Work task:
In the data below, find each line carrying the string "nouveau" and copy it out.

----- Raw data -----

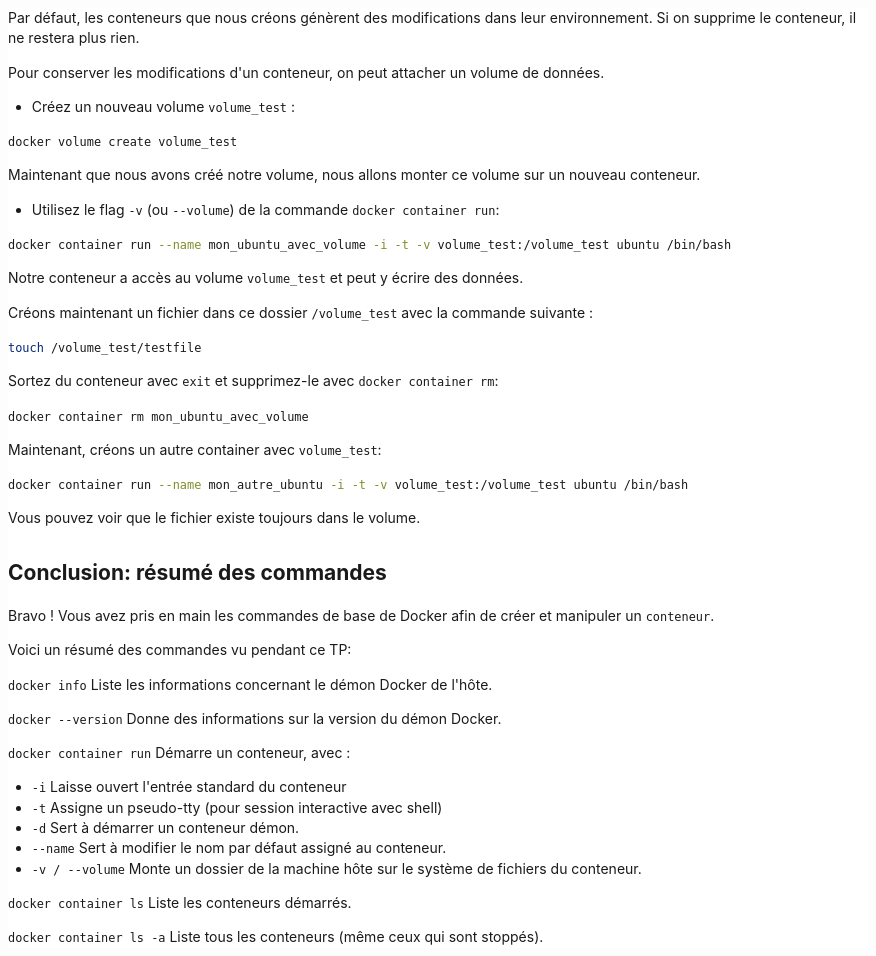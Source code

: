 Par défaut, les conteneurs que nous créons génèrent des modifications dans leur environnement. Si on supprime le conteneur, il ne restera plus rien.

Pour conserver les modifications d'un conteneur, on peut attacher un volume de données.

- Créez un nouveau volume `volume_test` :
```sh
docker volume create volume_test
```

Maintenant que nous avons créé notre volume, nous allons monter ce volume sur un nouveau conteneur.

- Utilisez le flag `-v` (ou `--volume`) de la commande `docker container run`:

```sh
docker container run --name mon_ubuntu_avec_volume -i -t -v volume_test:/volume_test ubuntu /bin/bash
```
Notre conteneur a accès au volume `volume_test` et peut y écrire des données.

Créons maintenant un fichier dans ce dossier `/volume_test` avec la commande suivante :

```bash
touch /volume_test/testfile
```

Sortez du conteneur avec `exit` et supprimez-le avec `docker container rm`:

```sh
docker container rm mon_ubuntu_avec_volume
```

Maintenant, créons un autre container avec `volume_test`:

```sh
docker container run --name mon_autre_ubuntu -i -t -v volume_test:/volume_test ubuntu /bin/bash
``` 

Vous pouvez voir que le fichier existe toujours dans le volume.

## Conclusion: résumé des commandes

Bravo ! Vous avez pris en main les commandes de base de Docker afin de créer et manipuler un `conteneur`.

Voici un résumé des commandes vu pendant ce TP:

`docker info` Liste les informations concernant le démon Docker de l'hôte.

`docker --version` Donne des informations sur la version du démon Docker.

`docker container run` Démarre un conteneur, avec :
- `-i` Laisse ouvert l'entrée standard du conteneur
- `-t` Assigne un pseudo-tty (pour session interactive avec shell)
- `-d` Sert à démarrer un conteneur démon.
- `--name` Sert à modifier le nom par défaut assigné au conteneur.
- `-v / --volume` Monte un dossier de la machine hôte sur le système de fichiers du conteneur.

`docker container ls` Liste les conteneurs démarrés.

`docker container ls -a` Liste tous les conteneurs (même ceux qui sont stoppés).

-----

Solution for this exercise:
- Créez un nouveau volume `volume_test` :
Maintenant que nous avons créé notre volume, nous allons monter ce volume sur un nouveau conteneur.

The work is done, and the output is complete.